Como o titulo indica preciso da vossa ajuda no meu aquario tinho alguns corais nos quais aparece xenias que eras muito bonitinha e até notei algum crescimento, mas acerca de uma semana para cá ou um pouco mais estão encolhidas e pronto não saiam daquilo.

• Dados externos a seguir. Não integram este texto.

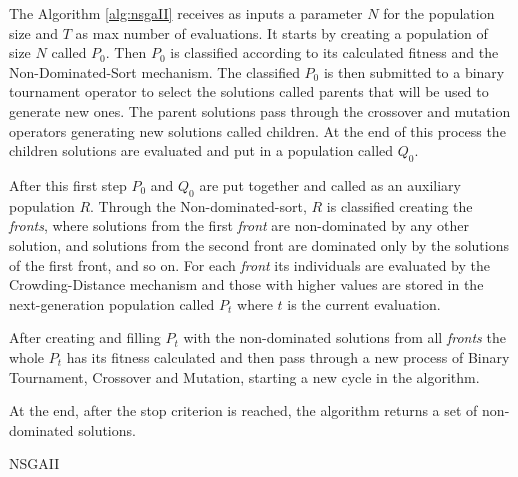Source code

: The Algorithm \ref{alg:nsgaII} receives as inputs a parameter $N$ for the population size and $T$ as max number of evaluations. It starts by creating a population of size $N$ called $P_0$. Then $P_0$ is classified according to its calculated fitness and the Non-Dominated-Sort mechanism. The classified $P_0$ is then submitted to a binary tournament operator to select the solutions called parents that will be used to generate new ones. The parent solutions pass through the crossover and mutation operators generating new solutions called children. At the end of this process the children solutions are evaluated and put in a population called $Q_0$.


After this first step $P_0$ and $Q_0$ are put together and called as an auxiliary population $R$. Through the Non-dominated-sort, $R$ is classified creating the \textit{fronts}, where solutions from the first \textit{front} are non-dominated by any other solution, and solutions from the second front are dominated only by the solutions of the first front, and so on. For each \textit{front} its individuals are evaluated by the Crowding-Distance mechanism and those with higher values are stored in the next-generation population called $P_t$ where $t$ is the current evaluation.


After creating and filling $P_t$ with the non-dominated solutions from all \textit{fronts} the whole $P_t$ has its fitness calculated and then pass through a new process of Binary Tournament, Crossover and Mutation, starting a new cycle in the algorithm.


At the end, after the stop criterion is reached, the algorithm returns a set of non-dominated  solutions.


\begin{algorithm}[htb!]
	\begin{algorithmic}[1]
		\EndWhile
			\EndWhile
			
		\EndWhile
	\end{algorithmic}
	\caption{NSGAII}
	\label{alg:nsgaII}
\end{algorithm}


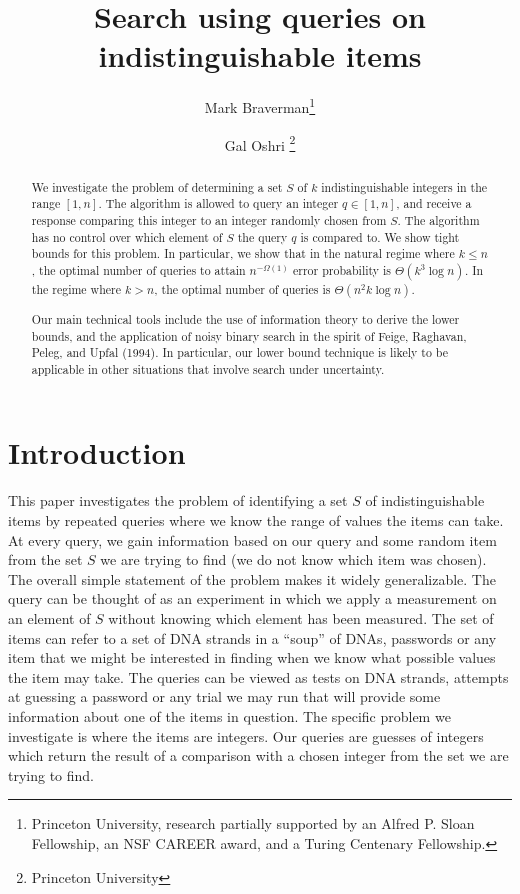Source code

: \documentclass[12pt]{article}
\newcommand{\Ta}{\Theta}
\begin{document}
\title{Search using queries on indistinguishable items}

\author{Mark Braverman\thanks{Princeton University, research partially supported by an Alfred P. Sloan Fellowship, an NSF CAREER award, and a Turing Centenary Fellowship. }\and
Gal Oshri \thanks{Princeton University}}


\maketitle


\begin{abstract}
We investigate the problem of determining a set $S$ of $k$ indistinguishable integers in the range $[1, n]$. 
The algorithm is allowed to query an integer $q\in [1,n]$, and receive a response comparing this integer to an integer randomly chosen from $S$. 
The algorithm has no control over which element of $S$ the query $q$ is compared to. 
We show tight bounds for this problem. In particular, we show that in the natural regime where $k\le n$, the optimal number of queries to attain $n^{-\Omega(1)}$ error probability is $\Ta(k^3 \log n)$. 
In the regime where $k>n$, the optimal number of queries is $\Ta(n^2 k \log n)$. 

Our main technical tools include the use of information theory to derive the lower bounds, and the application of noisy binary search 
in the spirit of Feige, Raghavan, Peleg, and Upfal (1994). In particular, our lower bound technique is likely to be applicable in other 
situations that involve search under uncertainty. 
\end{abstract}

\newpage

\setcounter{page}{1}



\section{Introduction}
This paper investigates the problem of identifying a set $S$ of indistinguishable items by repeated queries where we know the range of values the items can take. At every query, we gain information based on our query and some random item from the set $S$ we are trying to find (we do not know which item was chosen). The overall simple statement of the problem makes it widely generalizable. The query can be thought of as an experiment in which we apply a measurement on an element of $S$ without knowing which element has been measured. The set of items can refer to a set of DNA strands in a ``soup'' of DNAs, passwords or any item that we might be interested in finding when we know what possible values the item may take. The queries can be viewed as tests on DNA strands, attempts at guessing a password or any trial we may run that will provide some information about one of the items in question. The specific problem we investigate is where the items are integers. Our queries are guesses of integers which return the result of a comparison with a chosen integer from the set we are trying to find.
\end{document}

Os restantes corais tem crescido e estam com boas cores...........já aconteceu a alguem algo do genero tenho o mg um pouco elevado nos 1500 será disso????pois não alterei nada :Icon Cry: 

e nem sei o que podera ser................deem as vossas ideias para que possa testar até encontrar uma solução

Obrigado 
Paulo Pinto

----------


## Carlos Dias

Boas

Nem sabes a sorte que tens  :yb624: , isso é sinal que os os corais duros estão em grande, quem me dera que as minhas desaparecessem.

----------


## Paulo R Pinto

> Boas
> 
> Nem sabes a sorte que tens , isso é sinal que os os corais duros estão em grande, quem me dera que as minhas desaparecessem.


na realidade os duros estao muito bonitos e abrem todos :SbOk3:

----------